It was discovered during this study that there was a beneficial effect of adding small amounts of SEBS or SEPS thermoplastic elastomers to D1184. The benefit was increased impact strength and lowering of haze resulting in optically clearer and tougher Topas blends. However, the commercially available SEBS or SEPS had refractive indices that were either too low or too high so that they could not be used in Topas. For example, PAB 1721 (or Septon 2104) has a styrene content of 66% and PAB 2422 (or Septon 1050) had a styrene content of 50% and their refractive indices were either too high or too low, as reported in Table 2. Through blending experiments of PAB 1721, PAB 2422, G1650 together with Topas, It was discovered that a styrene content of 57% gave the closest refractive index match to Topas and lowest haze in blends. We blended various SEBS or SEPS together with Topas to vary the effective styrene content and the optical haze was measured. Figure 10 shows the results of the optical haze of the various SEB S/Topas blends plotted versus the average styrene content of the SEBS blends. One notes that the lowest haze was obtained with a styrene content of 57%.

A number of experiments were carried out to increase the toughness of Topas while improving its haze. We used SEBS 1:1 blends of PAB 1721 and PAB 2422 (or their equivalent SEPS 1:1 blends of Septon 2104 and 1050) corresponding to an effective styrene content of 57% as a compatibilizer to the Dl184/Topas blend. We found that the optimum ratio of Dl184 to the compatibilizer was 2:1. Figure 9 shows a curve (denoted by compatibilizer) of improved toughness versus optical haze. One can see clearly the improvement over the Dl184/Topas with no compatibilizer.

It is worth noting that the SEBS and SEPS with high styrene content (greater than 50%) are not effective as impact modifiers of Topas by themselves, apparently for two reasons. The polymers are not very rubbery because of the high styrene content (i.e., they have higher moduli than D1184 or G1651), and they seem to have lower molecular weight, which causes their viscosity to be lower than that of Topas, resulting in small particle size (volume average particle size is 0.15 [micro]m) (see also results in Figs. 2, 3 and 4). They appear to be effective as compatibilizers for D1184 by increasing impact strength and reducing optical haze.
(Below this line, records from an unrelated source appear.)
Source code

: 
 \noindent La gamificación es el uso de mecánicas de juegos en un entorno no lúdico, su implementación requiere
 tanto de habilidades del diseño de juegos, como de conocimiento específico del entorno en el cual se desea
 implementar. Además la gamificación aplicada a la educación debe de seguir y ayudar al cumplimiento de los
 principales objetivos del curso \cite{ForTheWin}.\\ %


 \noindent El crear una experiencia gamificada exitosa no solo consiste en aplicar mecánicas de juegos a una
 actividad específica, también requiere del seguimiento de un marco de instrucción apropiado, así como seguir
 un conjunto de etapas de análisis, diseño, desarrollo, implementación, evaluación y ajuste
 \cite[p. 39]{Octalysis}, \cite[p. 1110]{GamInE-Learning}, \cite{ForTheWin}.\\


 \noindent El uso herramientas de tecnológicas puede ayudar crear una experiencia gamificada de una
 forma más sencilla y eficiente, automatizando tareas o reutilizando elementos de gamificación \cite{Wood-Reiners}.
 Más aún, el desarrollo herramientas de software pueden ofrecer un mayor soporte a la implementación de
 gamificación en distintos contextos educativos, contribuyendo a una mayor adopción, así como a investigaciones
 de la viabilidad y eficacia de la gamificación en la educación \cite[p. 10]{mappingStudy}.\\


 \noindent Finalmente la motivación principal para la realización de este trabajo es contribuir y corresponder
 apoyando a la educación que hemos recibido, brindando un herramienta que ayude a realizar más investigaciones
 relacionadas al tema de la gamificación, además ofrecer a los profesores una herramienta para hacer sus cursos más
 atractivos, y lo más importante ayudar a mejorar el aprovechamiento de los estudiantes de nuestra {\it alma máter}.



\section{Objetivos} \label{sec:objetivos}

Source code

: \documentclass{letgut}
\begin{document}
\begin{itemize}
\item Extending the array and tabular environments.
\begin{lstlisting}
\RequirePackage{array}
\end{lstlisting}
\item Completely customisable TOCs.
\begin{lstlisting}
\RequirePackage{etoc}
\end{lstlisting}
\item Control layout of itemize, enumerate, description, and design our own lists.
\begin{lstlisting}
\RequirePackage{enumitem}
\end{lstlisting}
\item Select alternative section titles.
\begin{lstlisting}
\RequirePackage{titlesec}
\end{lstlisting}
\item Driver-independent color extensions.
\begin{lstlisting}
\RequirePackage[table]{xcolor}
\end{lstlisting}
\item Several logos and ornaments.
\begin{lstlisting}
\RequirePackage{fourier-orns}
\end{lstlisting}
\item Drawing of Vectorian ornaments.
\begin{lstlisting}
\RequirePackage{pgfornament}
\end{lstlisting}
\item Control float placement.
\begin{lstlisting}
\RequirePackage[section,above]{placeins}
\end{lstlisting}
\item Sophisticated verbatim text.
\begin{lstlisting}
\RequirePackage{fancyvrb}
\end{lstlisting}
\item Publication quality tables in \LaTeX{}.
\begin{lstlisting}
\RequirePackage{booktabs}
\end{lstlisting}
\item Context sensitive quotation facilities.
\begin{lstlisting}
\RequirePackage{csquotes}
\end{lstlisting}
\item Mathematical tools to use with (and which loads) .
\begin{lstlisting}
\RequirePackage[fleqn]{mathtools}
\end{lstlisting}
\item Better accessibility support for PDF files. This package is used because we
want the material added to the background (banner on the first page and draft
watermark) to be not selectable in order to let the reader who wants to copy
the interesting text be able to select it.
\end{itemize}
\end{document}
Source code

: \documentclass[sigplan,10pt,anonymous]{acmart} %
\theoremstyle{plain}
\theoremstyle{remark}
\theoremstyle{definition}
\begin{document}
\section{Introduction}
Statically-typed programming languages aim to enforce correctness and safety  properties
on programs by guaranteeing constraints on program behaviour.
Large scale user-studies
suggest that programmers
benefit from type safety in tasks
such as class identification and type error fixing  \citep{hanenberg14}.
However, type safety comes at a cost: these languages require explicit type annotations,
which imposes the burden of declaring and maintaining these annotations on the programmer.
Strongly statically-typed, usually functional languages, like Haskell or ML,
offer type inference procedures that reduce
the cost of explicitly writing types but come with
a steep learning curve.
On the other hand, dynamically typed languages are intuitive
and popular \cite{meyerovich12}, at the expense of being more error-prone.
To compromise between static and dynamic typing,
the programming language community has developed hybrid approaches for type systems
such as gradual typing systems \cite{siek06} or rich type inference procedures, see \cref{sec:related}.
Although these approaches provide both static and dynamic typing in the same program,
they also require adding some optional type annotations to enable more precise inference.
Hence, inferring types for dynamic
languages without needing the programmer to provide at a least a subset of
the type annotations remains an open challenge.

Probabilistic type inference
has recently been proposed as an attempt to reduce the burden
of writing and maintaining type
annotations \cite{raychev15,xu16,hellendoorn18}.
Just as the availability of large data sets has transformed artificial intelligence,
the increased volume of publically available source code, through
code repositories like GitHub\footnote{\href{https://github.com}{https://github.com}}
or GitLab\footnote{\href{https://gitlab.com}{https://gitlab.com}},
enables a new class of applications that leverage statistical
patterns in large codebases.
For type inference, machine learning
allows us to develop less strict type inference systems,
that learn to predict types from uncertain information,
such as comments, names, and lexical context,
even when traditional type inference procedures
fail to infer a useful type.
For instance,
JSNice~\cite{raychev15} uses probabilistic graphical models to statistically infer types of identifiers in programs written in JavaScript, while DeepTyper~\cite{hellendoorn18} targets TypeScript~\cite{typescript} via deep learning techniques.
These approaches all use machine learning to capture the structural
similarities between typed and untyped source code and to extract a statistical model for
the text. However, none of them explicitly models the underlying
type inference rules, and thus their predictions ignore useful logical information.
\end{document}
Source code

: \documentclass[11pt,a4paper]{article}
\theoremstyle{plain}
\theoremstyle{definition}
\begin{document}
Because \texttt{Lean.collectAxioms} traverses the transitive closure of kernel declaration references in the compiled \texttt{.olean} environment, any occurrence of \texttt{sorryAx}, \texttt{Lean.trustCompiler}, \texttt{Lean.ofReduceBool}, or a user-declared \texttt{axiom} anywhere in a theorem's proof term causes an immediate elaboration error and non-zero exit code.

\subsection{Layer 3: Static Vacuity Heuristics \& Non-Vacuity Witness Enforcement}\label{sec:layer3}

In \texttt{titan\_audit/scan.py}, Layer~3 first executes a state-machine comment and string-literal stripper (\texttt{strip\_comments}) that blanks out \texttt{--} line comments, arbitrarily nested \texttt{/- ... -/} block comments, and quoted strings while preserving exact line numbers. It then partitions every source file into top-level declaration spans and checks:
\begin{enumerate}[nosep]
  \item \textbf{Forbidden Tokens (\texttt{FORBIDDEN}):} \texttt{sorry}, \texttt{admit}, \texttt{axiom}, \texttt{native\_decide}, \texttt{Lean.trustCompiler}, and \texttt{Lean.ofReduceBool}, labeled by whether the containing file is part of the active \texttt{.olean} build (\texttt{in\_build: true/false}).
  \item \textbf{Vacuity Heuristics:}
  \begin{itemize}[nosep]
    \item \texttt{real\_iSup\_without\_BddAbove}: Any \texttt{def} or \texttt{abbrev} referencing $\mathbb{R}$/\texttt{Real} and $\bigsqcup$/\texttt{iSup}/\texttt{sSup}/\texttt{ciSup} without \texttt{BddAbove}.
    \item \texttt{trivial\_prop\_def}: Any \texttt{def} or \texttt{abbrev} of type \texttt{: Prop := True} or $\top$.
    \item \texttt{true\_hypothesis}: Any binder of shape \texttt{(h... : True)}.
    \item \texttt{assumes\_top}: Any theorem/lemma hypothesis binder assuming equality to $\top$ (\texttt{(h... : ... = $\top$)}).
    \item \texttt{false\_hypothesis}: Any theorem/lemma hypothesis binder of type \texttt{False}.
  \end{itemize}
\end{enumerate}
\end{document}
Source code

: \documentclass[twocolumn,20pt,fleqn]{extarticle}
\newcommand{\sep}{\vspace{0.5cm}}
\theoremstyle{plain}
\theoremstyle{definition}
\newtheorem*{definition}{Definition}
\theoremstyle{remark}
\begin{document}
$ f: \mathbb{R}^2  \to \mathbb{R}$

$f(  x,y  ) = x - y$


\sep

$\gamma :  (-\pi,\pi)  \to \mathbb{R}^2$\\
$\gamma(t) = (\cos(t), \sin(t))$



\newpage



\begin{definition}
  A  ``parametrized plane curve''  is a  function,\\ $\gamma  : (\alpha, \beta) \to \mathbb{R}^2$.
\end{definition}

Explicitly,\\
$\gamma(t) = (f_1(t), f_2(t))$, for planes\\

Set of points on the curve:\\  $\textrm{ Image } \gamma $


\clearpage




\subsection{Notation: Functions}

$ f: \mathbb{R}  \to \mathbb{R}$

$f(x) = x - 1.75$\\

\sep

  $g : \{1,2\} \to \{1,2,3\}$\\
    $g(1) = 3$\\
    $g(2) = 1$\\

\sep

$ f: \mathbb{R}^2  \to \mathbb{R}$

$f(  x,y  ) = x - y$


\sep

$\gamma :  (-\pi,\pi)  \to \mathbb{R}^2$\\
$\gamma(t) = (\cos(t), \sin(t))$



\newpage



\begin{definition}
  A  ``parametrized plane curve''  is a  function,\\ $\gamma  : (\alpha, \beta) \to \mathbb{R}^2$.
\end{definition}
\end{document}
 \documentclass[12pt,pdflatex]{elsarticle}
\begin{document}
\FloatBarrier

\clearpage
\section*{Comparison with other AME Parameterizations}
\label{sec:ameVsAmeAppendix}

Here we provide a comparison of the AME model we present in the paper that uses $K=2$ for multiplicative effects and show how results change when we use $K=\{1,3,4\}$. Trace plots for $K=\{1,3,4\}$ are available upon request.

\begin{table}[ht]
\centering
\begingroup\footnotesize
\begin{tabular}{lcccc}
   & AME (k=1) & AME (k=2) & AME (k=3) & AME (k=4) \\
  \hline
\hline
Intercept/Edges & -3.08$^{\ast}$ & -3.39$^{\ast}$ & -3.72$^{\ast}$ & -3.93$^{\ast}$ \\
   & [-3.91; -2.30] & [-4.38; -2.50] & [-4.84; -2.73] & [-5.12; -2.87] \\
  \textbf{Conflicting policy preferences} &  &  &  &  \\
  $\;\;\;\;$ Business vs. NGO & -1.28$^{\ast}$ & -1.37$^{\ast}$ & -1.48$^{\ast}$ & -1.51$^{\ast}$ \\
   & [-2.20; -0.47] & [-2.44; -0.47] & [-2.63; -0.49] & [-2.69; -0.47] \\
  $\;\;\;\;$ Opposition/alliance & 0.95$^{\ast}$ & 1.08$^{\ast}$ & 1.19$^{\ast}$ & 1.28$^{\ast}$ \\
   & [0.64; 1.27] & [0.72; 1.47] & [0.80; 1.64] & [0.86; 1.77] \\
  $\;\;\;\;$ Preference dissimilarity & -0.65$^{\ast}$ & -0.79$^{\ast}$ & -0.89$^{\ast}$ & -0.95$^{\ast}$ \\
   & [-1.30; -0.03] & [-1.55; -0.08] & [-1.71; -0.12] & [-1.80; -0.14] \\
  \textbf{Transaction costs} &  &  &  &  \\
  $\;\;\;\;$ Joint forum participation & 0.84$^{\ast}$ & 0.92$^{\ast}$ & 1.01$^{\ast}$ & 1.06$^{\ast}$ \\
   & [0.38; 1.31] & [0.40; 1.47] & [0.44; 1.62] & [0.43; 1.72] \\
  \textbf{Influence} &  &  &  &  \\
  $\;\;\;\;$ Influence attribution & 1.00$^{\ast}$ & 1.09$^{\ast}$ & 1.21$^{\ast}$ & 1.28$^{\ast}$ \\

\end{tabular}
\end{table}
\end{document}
We also studied the effect of compounding conditions on the impact strength/optical haze tradeoff. As we have seen in Fig. 1, there is tradeoff between particle size, impact strength and optical transparency. Since Dl184 is a thermoplastic elastomer, it is possible to "adjust" the particle size by processing conditions. We increased the intensity of mixing by adding five kneading blocks in the screw of the Leistritz instead of the usual three, and increased the revolutions per minute from the usual 200 to 450 rpm. The blend consisted of D1184/PAB (2422/1721) (2:1) in Topas. The concentration of the elastomer mix was in the range 5-14% w/w. The improved results are also shown in Fig. 9 (labeled by intense mixing and compatibilizer). The results clearly show the improvement in the tradeoff between toughness and optical transparency. It was possible to obtain an impact strength of 57 J/m with an optical haze less than 5%, or 104 J/m with an optical haze of 6.5%.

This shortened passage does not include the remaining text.